ASSIGNED TASK >> All that is wanted is an exact copy of the line containing "No way. No thanks. I can't do" and the lines after it, through the end of the records.

[Items from a data source]
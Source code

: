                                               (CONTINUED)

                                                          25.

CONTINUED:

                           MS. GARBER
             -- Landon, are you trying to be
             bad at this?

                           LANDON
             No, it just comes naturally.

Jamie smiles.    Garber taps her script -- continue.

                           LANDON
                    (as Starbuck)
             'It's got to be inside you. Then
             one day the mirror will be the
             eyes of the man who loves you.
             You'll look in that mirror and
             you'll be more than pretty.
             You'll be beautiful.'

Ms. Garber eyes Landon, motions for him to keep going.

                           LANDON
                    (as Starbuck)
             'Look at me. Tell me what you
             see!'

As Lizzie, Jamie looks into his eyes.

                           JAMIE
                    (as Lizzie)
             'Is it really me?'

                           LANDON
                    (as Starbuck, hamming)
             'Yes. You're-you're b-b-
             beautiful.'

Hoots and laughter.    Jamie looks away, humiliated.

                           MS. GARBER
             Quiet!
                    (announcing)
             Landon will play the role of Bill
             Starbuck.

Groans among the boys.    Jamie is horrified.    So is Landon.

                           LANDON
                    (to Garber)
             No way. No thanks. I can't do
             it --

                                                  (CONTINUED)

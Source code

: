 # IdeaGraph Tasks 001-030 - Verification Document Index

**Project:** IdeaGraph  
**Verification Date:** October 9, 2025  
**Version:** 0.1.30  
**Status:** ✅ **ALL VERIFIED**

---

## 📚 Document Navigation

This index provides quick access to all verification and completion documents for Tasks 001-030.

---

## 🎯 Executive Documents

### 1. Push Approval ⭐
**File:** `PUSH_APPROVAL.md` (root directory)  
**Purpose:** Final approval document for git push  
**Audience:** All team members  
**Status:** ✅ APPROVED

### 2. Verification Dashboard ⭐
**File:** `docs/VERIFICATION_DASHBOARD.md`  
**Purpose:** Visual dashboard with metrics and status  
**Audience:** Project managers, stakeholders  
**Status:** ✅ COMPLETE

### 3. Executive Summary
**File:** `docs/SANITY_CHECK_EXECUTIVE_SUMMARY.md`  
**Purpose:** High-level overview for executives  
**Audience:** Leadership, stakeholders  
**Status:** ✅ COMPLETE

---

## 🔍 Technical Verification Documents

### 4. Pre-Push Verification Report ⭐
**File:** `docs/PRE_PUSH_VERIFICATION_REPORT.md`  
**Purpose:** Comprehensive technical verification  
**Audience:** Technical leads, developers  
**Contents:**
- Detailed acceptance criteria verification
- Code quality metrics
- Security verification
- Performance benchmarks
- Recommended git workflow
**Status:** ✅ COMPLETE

ANSWER TO THIS EXERCISE >>
             No way. No thanks. I can't do
             it --

                                                  (CONTINUED)

Source code

: # IdeaGraph Tasks 001-030 - Verification Document Index

**Project:** IdeaGraph  
**Verification Date:** October 9, 2025  
**Version:** 0.1.30  
**Status:** ✅ **ALL VERIFIED**

---

## 📚 Document Navigation

This index provides quick access to all verification and completion documents for Tasks 001-030.

---

## 🎯 Executive Documents

### 1. Push Approval ⭐
**File:** `PUSH_APPROVAL.md` (root directory)  
**Purpose:** Final approval document for git push  
**Audience:** All team members  
**Status:** ✅ APPROVED

### 2. Verification Dashboard ⭐
**File:** `docs/VERIFICATION_DASHBOARD.md`  
**Purpose:** Visual dashboard with metrics and status  
**Audience:** Project managers, stakeholders  
**Status:** ✅ COMPLETE

### 3. Executive Summary
**File:** `docs/SANITY_CHECK_EXECUTIVE_SUMMARY.md`  
**Purpose:** High-level overview for executives  
**Audience:** Leadership, stakeholders  
**Status:** ✅ COMPLETE

---

## 🔍 Technical Verification Documents

### 4. Pre-Push Verification Report ⭐
**File:** `docs/PRE_PUSH_VERIFICATION_REPORT.md`  
**Purpose:** Comprehensive technical verification  
**Audience:** Technical leads, developers  
**Contents:**
- Detailed acceptance criteria verification
- Code quality metrics
- Security verification
- Performance benchmarks
- Recommended git workflow
**Status:** ✅ COMPLETE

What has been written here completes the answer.